The key is discerning which level of insight is required to answer a specific question.

The Strategic Framework for Choosing Analytics

To determine which metrics to track and build, use this four-point mental framework:

  1. The “Coffee Meeting Test”: Imagine meeting with a key investor or executive. The numbers you need to present to sound confident and informed are your priority metrics. If you can’t answer “How’s the platform doing?” with verifiable figures, a fundamental requirement has been missed.
  2. The “So What?” Filter: For every potential metric, ask, “So what?”. Tracking page views, for example, is meaningless unless it informs a specific decision. Tracking daily active users, however, tells you if engagement is growing or shrinking, which informs marketing spend and feature priorities. If a metric doesn’t lead to a clear “So what?” conclusion, it’s likely not worth developing yet.
  3. The “Pain Point” Detector: Listen closely to what stakeholders and users repeatedly complain about or ask for. “I wish I knew which skills are most common in our talent pool…” immediately identifies a clear analytics requirement. Stakeholders often write your requirements; all you need to do is listen carefully.
  4. The “Decision Support” Principle: Every effective analytic must help someone make a decision. User growth metrics guide marketing investment; feature usage guides development prioritisation; transaction trends guide pricing adjustments. If a number doesn’t support a decision, it’s merely data floating in space.

Making Analytics Actionable

The art of analytics isn’t just about calculation; it’s about presenting data in a way that makes sense to the human brain and drives action.
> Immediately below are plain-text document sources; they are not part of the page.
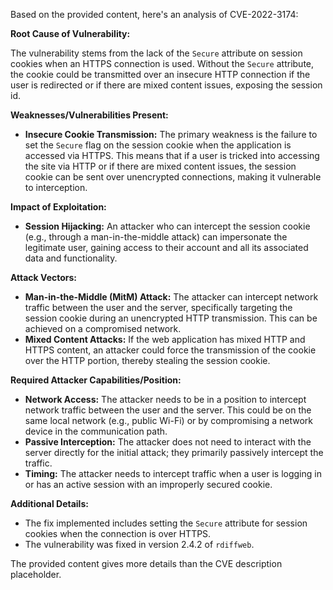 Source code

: Based on the provided content, here's an analysis of CVE-2022-3174:

**Root Cause of Vulnerability:**

The vulnerability stems from the lack of the `Secure` attribute on session cookies when an HTTPS connection is used.  Without the `Secure` attribute, the cookie could be transmitted over an insecure HTTP connection if the user is redirected or if there are mixed content issues, exposing the session id.

**Weaknesses/Vulnerabilities Present:**

*   **Insecure Cookie Transmission:** The primary weakness is the failure to set the `Secure` flag on the session cookie when the application is accessed via HTTPS. This means that if a user is tricked into accessing the site via HTTP or if there are mixed content issues, the session cookie can be sent over unencrypted connections, making it vulnerable to interception.

**Impact of Exploitation:**

*   **Session Hijacking:** An attacker who can intercept the session cookie (e.g., through a man-in-the-middle attack) can impersonate the legitimate user, gaining access to their account and all its associated data and functionality.

**Attack Vectors:**

*   **Man-in-the-Middle (MitM) Attack:** The attacker can intercept network traffic between the user and the server, specifically targeting the session cookie during an unencrypted HTTP transmission. This can be achieved on a compromised network.
*   **Mixed Content Attacks:** If the web application has mixed HTTP and HTTPS content, an attacker could force the transmission of the cookie over the HTTP portion, thereby stealing the session cookie.

**Required Attacker Capabilities/Position:**

*   **Network Access:** The attacker needs to be in a position to intercept network traffic between the user and the server. This could be on the same local network (e.g., public Wi-Fi) or by compromising a network device in the communication path.
*   **Passive Interception:** The attacker does not need to interact with the server directly for the initial attack; they primarily passively intercept the traffic.
*   **Timing:** The attacker needs to intercept traffic when a user is logging in or has an active session with an improperly secured cookie.

**Additional Details:**
*   The fix implemented includes setting the `Secure` attribute for session cookies when the connection is over HTTPS.
*   The vulnerability was fixed in version 2.4.2 of `rdiffweb`.

The provided content gives more details than the CVE description placeholder. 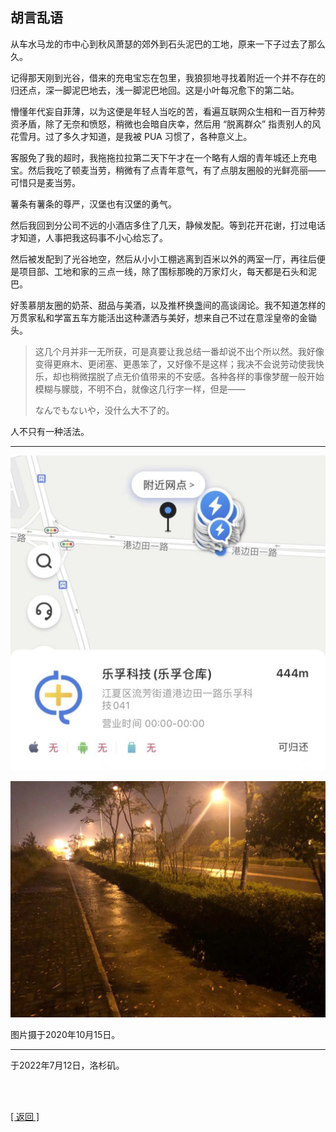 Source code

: ## 胡言乱语

从车水马龙的市中心到秋风萧瑟的郊外到石头泥巴的工地，原来一下子过去了那么久。

记得那天刚到光谷，借来的充电宝忘在包里，我狼狈地寻找着附近一个并不存在的归还点，深一脚泥巴地去，浅一脚泥巴地回。这是小叶每况愈下的第二站。

懵懂年代妄自菲薄，以为这便是年轻人当吃的苦，看遍互联网众生相和一百万种劳资矛盾，除了无奈和愤怒，稍微也会暗自庆幸，然后用 “脱离群众” 指责别人的风花雪月。过了多久才知道，是我被 PUA 习惯了，各种意义上。

客服免了我的超时，我拖拖拉拉第二天下午才在一个略有人烟的青年城还上充电宝。然后我吃了顿麦当劳，稍微有了点青年意气，有了点朋友圈般的光鲜亮丽—— 可惜只是麦当劳。

薯条有薯条的尊严，汉堡也有汉堡的勇气。

然后我回到分公司不远的小酒店多住了几天，静候发配。等到花开花谢，打过电话才知道，人事把我这码事不小心给忘了。

然后被发配到了光谷地空，然后从小小工棚逃离到百米以外的两室一厅，再往后便是项目部、工地和家的三点一线，除了围标那晚的万家灯火，每天都是石头和泥巴。

好羡慕朋友圈的奶茶、甜品与美酒，以及推杯换盏间的高谈阔论。我不知道怎样的万贯家私和学富五车方能活出这种潇洒与美好，想来自己不过在意淫皇帝的金锄头。

> 这几个月并非一无所获，可是真要让我总结一番却说不出个所以然。我好像变得更麻木、更闭塞、更愚笨了，又好像不是这样；我决不会说劳动使我快乐，却也稍微摆脱了点无价值带来的不安感。各种各样的事像梦醒一般开始模糊与朦胧，不明不白，就像这几行字一样，但是——
>
> なんでもないや，没什么大不了的。

人不只有一种活法。

------

![](胡言乱语_2022年7月12日.assets/00.jpg)

![](胡言乱语_2022年7月12日.assets/01.jpg)

图片摄于2020年10月15日。

------

于2022年7月12日，洛杉矶。

<br>

<br>

[[ 返回 ]](../navigation.md)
  • Nail the Basics: Before building complex funnels and cohort analyses, ensure your foundation is solid: reliably track total users, transactions, and core actions.
  • Context is Everything: “1,247 users” is just a number. “1,247 users (up 23% from last month)” is a story. Giving context—by comparing to last week, last month, a target, or a benchmark—transforms metrics into actionable insight.
  • Show Trends Over Time: Almost every analytic increases in value when viewed over time. A single day’s number is a snapshot; comparing this week to last week reveals a trend. Always allow users to zoom in and out across different timeframes (day, week, month, all-time).
  • Keep it Scannable: Your dashboard should answer “Is everything okay?” in approximately 10 seconds. Put the three most critical metrics front and centre—if everything is highlighted, nothing stands out. The top section must be your “health at a glance” zone.
  • Slice Your Data (“Don’t Forget the ‘Who'”): The most valuable insights come from slicing data by region, user type, team, or any dimension relevant to your platform. “Overall engagement is down” is worrying; “Engagement is down, but only in one region” is a specific problem that can be fixed.
  • Prioritise Simplicity: Resist the temptation to build the fanciest dashboard imaginable. Start simple, make it reliable, and only layer on complexity once you understand what people truly need. You can always add more; it’s difficult to subtract confusion once it’s present.

The Bottom Line

Analytics are storytelling tools disguised as numbers. Every metric you build must answer a question, solve a problem, or support a key decision. The true art is not in calculating complex figures, but in choosing which numbers actually matter.

Next time a client asks for analytics, think about the story they need to tell, the questions keeping them up at night, and the decisions they need to make. Then, build the dashboard that empowers them to do exactly that.

 

Happy building, and may your APIs always return 200s.